I hate to be egotistical and quote my novel when I say, “Sometimes an outside perspective is the clearer perspective.” But it’s true. (Shout out to Talk Show Host, Illuminating Now, for quoting Seconds Before Sunrise yesterday and inspiring this piece.)

But, yes, having an outside perspective is vital BEFORE the novel is published. Why? Because authors often get too close to the story. They understand too much. They know all of the answers to all of the questions, and because of this, they sometimes forget to clarify enough for a reader to understand. Beta readers prevent this confusion by reading, reviewing, and even editing as they go. If writers, publishers, editors, and beta readers were a team, beta readers would be your very first fan who still shows up to all of your games, even when you lose. And they always have great advice that even your coach didn’t think about.

Are they really THAT important?

I stand my ground when I say that the importance of editors should also be on beta readers. Like editors, beta readers are vital in creating a professional, understandable story. I think most people in the publishing industry would agree that editors must be chosen with care, but some think I’m extreme when I say that beta readers should be treated the same. Yes, it’s okay to have your friends and family read your story, but you wouldn’t rely only on them to edit, so don’t rely only on them to beta read. Find trusted colleagues or join a writing group. This might take a long time, but it’s worth it in the end. Their dedication, encouragement, and ideas might be the clarity you need.

My beta reader, Bogart

My beta reader, Bogart

So how can they be destructive?

Like any relationship, two people who are wrong for one another can be destructive to one another. In this case, a bad relationship with a beta reader can cause more confusion, a horrible change in a manuscript, and more. This doesn’t mean the beta reader is bad. This doesn’t mean the author is bad. It just means they are bad for one another. Just because two good people are in the same room, doesn’t mean they are meant to be together. This is actually relationship advice my father gave me when I was an awkward preteen that hated life in general, but it stuck with me because it is true. You must find a beta reader who likes your work as much as you do, but you also must find one who is willing to be honest about it (and an author must be willing to listen and consider.)

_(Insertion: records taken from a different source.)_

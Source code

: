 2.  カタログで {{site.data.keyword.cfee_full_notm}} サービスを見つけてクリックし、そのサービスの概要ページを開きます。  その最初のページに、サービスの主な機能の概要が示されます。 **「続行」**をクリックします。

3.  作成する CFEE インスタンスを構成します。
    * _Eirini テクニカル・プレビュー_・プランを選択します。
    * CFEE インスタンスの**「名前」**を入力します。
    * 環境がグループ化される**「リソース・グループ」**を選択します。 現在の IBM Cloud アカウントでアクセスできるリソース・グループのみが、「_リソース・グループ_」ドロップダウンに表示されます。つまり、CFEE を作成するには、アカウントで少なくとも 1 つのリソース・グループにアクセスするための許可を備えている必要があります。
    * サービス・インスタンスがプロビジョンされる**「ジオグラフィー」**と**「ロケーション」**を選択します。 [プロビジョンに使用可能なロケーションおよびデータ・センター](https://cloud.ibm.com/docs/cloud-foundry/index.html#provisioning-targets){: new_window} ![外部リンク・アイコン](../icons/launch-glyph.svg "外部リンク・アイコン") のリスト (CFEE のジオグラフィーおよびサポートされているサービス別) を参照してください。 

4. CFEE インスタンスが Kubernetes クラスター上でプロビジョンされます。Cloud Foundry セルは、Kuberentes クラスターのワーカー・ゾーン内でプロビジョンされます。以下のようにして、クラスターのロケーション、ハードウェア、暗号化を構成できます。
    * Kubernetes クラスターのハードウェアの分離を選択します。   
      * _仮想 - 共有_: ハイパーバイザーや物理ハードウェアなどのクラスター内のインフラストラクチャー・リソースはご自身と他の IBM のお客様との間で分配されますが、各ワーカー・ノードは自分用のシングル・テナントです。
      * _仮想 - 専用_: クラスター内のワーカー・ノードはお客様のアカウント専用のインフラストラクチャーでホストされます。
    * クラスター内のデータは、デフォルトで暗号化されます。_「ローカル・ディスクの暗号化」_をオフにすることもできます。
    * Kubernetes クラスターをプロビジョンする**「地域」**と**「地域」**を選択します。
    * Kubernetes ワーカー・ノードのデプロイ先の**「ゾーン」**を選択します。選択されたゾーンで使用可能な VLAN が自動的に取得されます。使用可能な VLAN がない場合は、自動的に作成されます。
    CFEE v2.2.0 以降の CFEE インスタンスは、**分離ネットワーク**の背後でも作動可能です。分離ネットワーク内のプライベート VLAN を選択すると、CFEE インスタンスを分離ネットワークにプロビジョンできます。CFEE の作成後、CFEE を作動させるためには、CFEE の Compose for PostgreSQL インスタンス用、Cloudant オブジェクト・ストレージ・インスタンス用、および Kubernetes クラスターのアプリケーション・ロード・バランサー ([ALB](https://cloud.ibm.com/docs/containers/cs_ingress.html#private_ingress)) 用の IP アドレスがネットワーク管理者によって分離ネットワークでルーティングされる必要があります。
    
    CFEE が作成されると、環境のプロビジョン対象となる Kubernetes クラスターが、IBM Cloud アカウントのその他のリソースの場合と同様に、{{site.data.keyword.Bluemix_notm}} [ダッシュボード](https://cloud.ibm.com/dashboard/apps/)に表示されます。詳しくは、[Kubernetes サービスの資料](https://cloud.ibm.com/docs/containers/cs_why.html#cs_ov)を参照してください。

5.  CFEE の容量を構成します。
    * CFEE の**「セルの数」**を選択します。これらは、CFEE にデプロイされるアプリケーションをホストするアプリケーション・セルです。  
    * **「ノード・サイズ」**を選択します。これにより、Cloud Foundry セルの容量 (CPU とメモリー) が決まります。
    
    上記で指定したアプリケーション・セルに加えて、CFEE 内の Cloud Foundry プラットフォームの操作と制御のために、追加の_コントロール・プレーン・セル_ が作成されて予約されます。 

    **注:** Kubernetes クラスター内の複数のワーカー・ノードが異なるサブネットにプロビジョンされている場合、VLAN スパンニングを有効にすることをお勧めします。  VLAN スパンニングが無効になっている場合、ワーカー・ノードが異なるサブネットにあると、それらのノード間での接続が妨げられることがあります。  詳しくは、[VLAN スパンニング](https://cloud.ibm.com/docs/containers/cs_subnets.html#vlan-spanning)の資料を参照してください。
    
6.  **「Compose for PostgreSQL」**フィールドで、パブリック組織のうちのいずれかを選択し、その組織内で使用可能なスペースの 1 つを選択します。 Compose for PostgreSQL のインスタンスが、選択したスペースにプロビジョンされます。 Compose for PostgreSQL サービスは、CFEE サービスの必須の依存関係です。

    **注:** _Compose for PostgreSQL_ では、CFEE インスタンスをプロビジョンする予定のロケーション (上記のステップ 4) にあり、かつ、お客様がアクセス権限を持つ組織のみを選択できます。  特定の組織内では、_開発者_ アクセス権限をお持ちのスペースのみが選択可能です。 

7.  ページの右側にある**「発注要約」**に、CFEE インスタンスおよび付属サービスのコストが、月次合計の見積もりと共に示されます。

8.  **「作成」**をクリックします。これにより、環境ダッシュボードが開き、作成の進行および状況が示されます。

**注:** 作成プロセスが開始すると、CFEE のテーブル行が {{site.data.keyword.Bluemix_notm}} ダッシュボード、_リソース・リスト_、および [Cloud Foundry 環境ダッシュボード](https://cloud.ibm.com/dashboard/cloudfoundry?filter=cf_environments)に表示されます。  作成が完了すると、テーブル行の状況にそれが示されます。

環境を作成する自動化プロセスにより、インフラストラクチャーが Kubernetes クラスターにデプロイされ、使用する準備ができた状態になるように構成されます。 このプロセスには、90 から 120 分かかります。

Is there anything else I should know?

Definitely! This small list is just an outline of basic advice I’ve given to fellow authors in search of a beta team. But the one that scares them the most is the one that scares me the most: you often have to find different beta readers for different novels. Sure, I have my go-to team, but – like readers – beta readers have genre preferences, and they work better when they focus on those particular types of novels. Just like I can’t expect a sci-fi cover artist to create a romance cover, I can’t expect my beta readers to jump on any piece of writing I hand over, and I definitely can’t expect them to praise it. You want them to give you constructive criticism so you can grow together as a team – which brings me to my last point:

Thank all of your beta readers

Even if they drop your manuscript after twenty pages, the outside perspective might suggest what type of reader will also drop the manuscript. Any advice is helpful. (Yes. Even if you hate it. Because it allows you to figure out what beta readers are good and bad for you.) Plus, having a beta reader to discuss your novels with is like having a best friend to write with, and I think all of us authors can use a few more people to talk to other than the characters in our heads. (We know how confusing they can be.) So take the time to thank them, and if you’re feeling extra thankful, put them on your acknowledgements page in your next bestseller.

P.S. I would like to take this moment to thank my beta readers past, present, and future.